Action item: Which lines in the data below contain the string "active"? Show each one.

|---|

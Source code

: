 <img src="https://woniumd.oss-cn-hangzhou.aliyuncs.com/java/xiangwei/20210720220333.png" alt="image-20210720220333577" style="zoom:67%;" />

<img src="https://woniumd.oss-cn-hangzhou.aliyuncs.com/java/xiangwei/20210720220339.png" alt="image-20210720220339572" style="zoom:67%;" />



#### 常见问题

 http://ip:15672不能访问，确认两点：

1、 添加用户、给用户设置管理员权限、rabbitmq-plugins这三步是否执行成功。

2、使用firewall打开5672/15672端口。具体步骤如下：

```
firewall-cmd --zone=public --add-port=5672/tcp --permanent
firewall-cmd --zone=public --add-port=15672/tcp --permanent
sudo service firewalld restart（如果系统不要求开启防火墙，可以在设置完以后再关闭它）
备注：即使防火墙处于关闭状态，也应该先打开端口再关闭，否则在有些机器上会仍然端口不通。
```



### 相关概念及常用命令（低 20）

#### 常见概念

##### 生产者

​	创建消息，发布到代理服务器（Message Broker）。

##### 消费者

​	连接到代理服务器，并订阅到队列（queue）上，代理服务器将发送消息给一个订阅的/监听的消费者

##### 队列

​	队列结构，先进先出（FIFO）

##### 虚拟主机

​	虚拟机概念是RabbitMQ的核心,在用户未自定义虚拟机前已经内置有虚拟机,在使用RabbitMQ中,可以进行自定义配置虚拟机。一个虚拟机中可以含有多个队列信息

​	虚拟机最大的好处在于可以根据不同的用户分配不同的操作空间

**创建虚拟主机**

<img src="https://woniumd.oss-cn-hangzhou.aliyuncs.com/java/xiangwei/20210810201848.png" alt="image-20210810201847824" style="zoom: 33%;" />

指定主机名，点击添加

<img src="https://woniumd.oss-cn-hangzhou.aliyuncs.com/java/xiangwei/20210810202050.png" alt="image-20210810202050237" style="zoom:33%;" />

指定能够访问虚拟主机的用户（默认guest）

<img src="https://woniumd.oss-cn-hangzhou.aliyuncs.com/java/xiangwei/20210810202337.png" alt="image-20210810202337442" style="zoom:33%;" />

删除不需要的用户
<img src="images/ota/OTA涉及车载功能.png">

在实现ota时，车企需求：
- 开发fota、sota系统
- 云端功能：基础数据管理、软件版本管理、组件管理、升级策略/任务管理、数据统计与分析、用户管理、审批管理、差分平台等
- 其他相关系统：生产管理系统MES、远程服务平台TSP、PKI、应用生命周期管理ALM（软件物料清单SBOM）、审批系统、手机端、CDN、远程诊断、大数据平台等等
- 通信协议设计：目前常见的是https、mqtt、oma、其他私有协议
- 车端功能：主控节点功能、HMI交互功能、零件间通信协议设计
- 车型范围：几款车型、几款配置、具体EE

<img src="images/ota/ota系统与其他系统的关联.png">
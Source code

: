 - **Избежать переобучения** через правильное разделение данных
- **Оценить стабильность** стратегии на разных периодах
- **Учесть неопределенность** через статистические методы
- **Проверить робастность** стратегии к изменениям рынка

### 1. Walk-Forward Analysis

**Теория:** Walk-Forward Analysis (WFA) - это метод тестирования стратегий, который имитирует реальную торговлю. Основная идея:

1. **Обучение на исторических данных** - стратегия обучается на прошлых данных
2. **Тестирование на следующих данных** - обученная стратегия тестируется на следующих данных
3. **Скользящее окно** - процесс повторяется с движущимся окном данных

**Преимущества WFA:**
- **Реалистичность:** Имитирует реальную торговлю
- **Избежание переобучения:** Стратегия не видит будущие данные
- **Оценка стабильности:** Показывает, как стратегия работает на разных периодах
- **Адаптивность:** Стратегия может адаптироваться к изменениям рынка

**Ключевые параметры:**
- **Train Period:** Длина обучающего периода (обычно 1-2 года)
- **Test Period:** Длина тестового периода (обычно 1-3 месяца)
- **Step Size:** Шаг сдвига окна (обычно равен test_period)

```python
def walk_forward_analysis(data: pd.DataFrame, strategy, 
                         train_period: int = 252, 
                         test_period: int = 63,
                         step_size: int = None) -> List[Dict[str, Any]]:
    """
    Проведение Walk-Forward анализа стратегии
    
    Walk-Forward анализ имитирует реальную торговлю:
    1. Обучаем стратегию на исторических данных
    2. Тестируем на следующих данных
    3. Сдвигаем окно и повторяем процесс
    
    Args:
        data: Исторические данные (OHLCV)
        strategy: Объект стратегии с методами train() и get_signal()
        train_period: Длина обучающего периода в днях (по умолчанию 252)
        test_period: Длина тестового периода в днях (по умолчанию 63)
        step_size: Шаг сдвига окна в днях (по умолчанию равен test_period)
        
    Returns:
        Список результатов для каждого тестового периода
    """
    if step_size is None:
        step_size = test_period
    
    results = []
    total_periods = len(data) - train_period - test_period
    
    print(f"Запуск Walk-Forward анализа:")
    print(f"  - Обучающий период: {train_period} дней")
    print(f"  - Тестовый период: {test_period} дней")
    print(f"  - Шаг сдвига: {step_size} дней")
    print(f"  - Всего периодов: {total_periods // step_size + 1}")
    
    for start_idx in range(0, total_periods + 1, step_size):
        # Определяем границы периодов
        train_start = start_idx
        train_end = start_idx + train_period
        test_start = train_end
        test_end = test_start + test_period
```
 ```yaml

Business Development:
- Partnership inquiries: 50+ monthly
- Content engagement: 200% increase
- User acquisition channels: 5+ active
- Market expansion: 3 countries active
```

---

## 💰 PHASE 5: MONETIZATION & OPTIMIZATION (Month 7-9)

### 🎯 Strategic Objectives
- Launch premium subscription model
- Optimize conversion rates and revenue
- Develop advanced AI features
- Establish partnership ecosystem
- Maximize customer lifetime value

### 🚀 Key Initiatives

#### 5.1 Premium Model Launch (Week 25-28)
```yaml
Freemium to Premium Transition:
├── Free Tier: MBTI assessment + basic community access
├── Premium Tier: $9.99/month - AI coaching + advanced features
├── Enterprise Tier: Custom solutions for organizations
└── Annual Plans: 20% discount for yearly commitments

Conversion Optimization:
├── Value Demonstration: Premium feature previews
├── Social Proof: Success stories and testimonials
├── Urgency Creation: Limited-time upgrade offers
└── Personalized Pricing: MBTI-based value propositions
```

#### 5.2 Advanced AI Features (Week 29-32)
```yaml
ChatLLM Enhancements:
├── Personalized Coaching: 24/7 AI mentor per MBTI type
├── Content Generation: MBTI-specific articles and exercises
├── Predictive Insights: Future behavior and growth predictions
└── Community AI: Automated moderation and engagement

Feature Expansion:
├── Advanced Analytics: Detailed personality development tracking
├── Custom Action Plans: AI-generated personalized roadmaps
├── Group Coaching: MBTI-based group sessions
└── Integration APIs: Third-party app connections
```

|---|

Output for this task:
- User acquisition channels: 5+ active
- Market expansion: 3 countries active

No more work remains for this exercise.